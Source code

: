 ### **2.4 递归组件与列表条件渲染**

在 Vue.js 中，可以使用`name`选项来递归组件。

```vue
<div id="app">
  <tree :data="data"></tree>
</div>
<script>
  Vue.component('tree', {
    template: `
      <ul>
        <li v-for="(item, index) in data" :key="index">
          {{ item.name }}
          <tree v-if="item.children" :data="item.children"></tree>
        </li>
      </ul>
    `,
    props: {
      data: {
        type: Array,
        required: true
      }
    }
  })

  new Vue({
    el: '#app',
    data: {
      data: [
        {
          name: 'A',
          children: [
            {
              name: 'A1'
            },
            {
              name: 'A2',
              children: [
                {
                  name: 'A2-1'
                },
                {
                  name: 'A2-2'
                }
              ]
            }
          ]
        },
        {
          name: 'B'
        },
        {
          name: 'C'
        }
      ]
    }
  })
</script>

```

============================================================

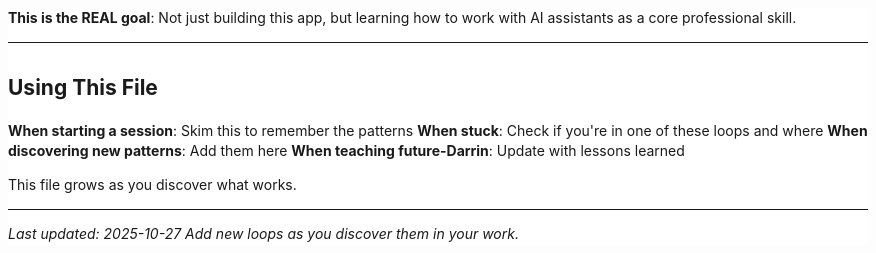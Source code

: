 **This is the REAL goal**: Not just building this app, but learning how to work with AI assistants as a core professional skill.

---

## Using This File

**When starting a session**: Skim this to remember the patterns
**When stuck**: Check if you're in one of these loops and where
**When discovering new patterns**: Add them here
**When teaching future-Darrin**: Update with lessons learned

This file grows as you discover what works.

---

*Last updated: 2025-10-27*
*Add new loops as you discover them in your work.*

============================================================

• YOUR TASK: All lines above that contain the word "When" are to be copied.

• WORKED SOLUTION:
**When starting a session**: Skim this to remember the patterns
**When stuck**: Check if you're in one of these loops and where
**When discovering new patterns**: Add them here
**When teaching future-Darrin**: Update with lessons learned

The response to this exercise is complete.